Native species on the mountainside are now all but gone. And the trees that were planted decades ago to hold the soil in place are mostly foreign.
"This is important to do because if you look around us, most of these trees are not native and we need to combat erosion with native trees," said Blaze Brooks, a student at Kapolei High School.
The project is part of a partnership between Camp Palehua and the Malama Learning Center. The students use different planting techniques to see how much water the keiki native trees need to grow. The native trees they're planting include a'a'lii, lonomea, and wili wili.
"We know how to plant trees but how do we make them survive or help them survive in the long term without watering them everyday?" said Pauline Sato, executive director of the Malama Learning Center.

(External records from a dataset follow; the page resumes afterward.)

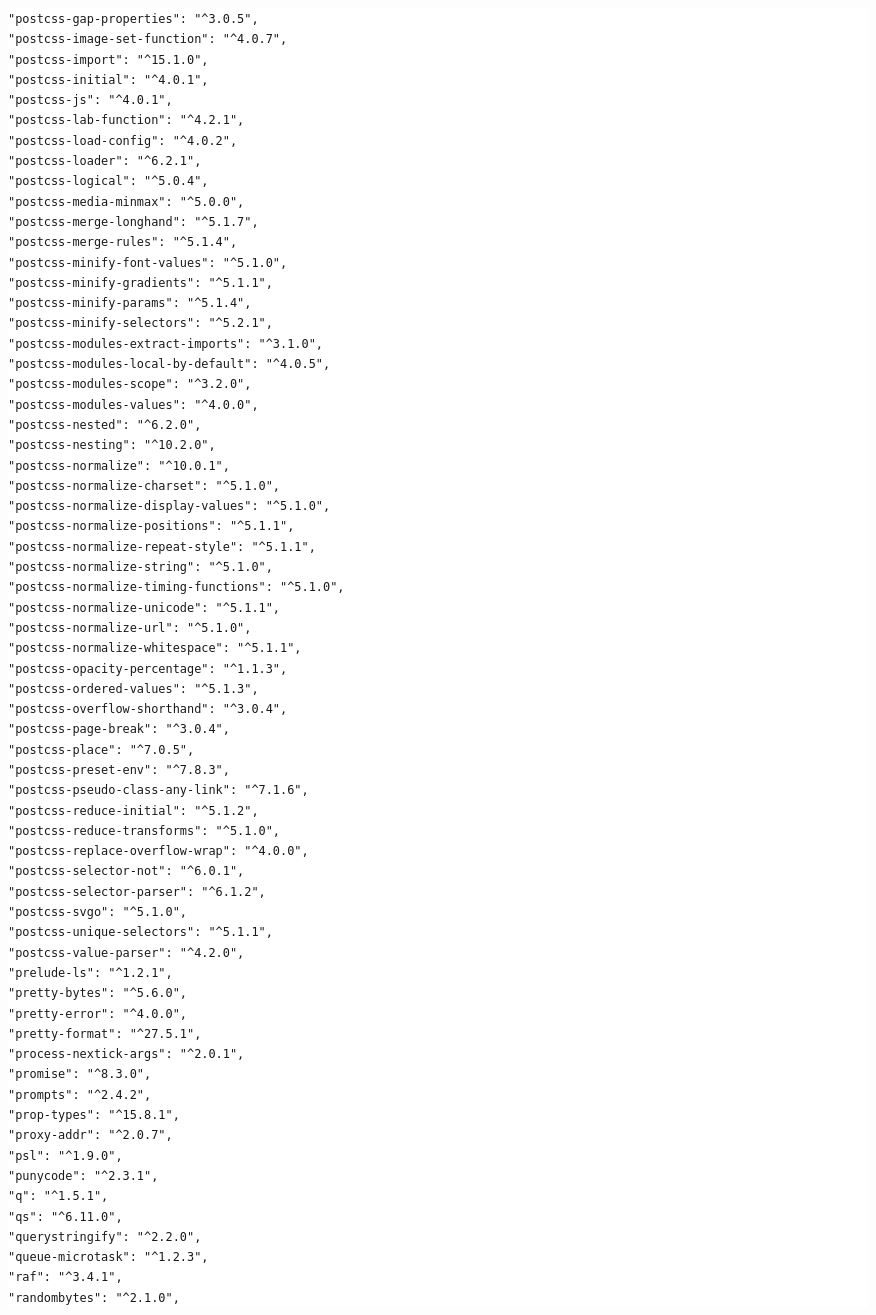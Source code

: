     "postcss-gap-properties": "^3.0.5",
    "postcss-image-set-function": "^4.0.7",
    "postcss-import": "^15.1.0",
    "postcss-initial": "^4.0.1",
    "postcss-js": "^4.0.1",
    "postcss-lab-function": "^4.2.1",
    "postcss-load-config": "^4.0.2",
    "postcss-loader": "^6.2.1",
    "postcss-logical": "^5.0.4",
    "postcss-media-minmax": "^5.0.0",
    "postcss-merge-longhand": "^5.1.7",
    "postcss-merge-rules": "^5.1.4",
    "postcss-minify-font-values": "^5.1.0",
    "postcss-minify-gradients": "^5.1.1",
    "postcss-minify-params": "^5.1.4",
    "postcss-minify-selectors": "^5.2.1",
    "postcss-modules-extract-imports": "^3.1.0",
    "postcss-modules-local-by-default": "^4.0.5",
    "postcss-modules-scope": "^3.2.0",
    "postcss-modules-values": "^4.0.0",
    "postcss-nested": "^6.2.0",
    "postcss-nesting": "^10.2.0",
    "postcss-normalize": "^10.0.1",
    "postcss-normalize-charset": "^5.1.0",
    "postcss-normalize-display-values": "^5.1.0",
    "postcss-normalize-positions": "^5.1.1",
    "postcss-normalize-repeat-style": "^5.1.1",
    "postcss-normalize-string": "^5.1.0",
    "postcss-normalize-timing-functions": "^5.1.0",
    "postcss-normalize-unicode": "^5.1.1",
    "postcss-normalize-url": "^5.1.0",
    "postcss-normalize-whitespace": "^5.1.1",
    "postcss-opacity-percentage": "^1.1.3",
    "postcss-ordered-values": "^5.1.3",
    "postcss-overflow-shorthand": "^3.0.4",
    "postcss-page-break": "^3.0.4",
    "postcss-place": "^7.0.5",
    "postcss-preset-env": "^7.8.3",
    "postcss-pseudo-class-any-link": "^7.1.6",
    "postcss-reduce-initial": "^5.1.2",
    "postcss-reduce-transforms": "^5.1.0",
    "postcss-replace-overflow-wrap": "^4.0.0",
    "postcss-selector-not": "^6.0.1",
    "postcss-selector-parser": "^6.1.2",
    "postcss-svgo": "^5.1.0",
    "postcss-unique-selectors": "^5.1.1",
    "postcss-value-parser": "^4.2.0",
    "prelude-ls": "^1.2.1",
    "pretty-bytes": "^5.6.0",
    "pretty-error": "^4.0.0",
    "pretty-format": "^27.5.1",
    "process-nextick-args": "^2.0.1",
    "promise": "^8.3.0",
    "prompts": "^2.4.2",
    "prop-types": "^15.8.1",
    "proxy-addr": "^2.0.7",
    "psl": "^1.9.0",
    "punycode": "^2.3.1",
    "q": "^1.5.1",
    "qs": "^6.11.0",
    "querystringify": "^2.2.0",
    "queue-microtask": "^1.2.3",
    "raf": "^3.4.1",
    "randombytes": "^2.1.0",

The Gill family — the sons of the late Lt. Governor Tom Gill — acquired the land with a goal to re-plant the mountain using native species.
"So that's what were trying to do — protect it, transform it, get it back to its natural state for as much as we possibly can," said Michael Hayes, director of Camp Palehua.
The 17 students participating this week are on fall break.
They stay overnight at the facility that was once known as Camp Timberline.
And the work is not easy.
"At the end of the day I feel a little proud of myself because I pushed myself out of my comfort zone." said Kathleen Francisco, a senior at Waipahu High School.
And over the next several years, more than 250 students from public schools across the island, but primarily from public schools between Waipahu and Waianae, will take part in the reforestation program.
"It's a huge job and we're not kidding ourselves," Sato said. "We're going to look at this from a broad perspective. And it's a multi-year, not just one semester we'll figure it out."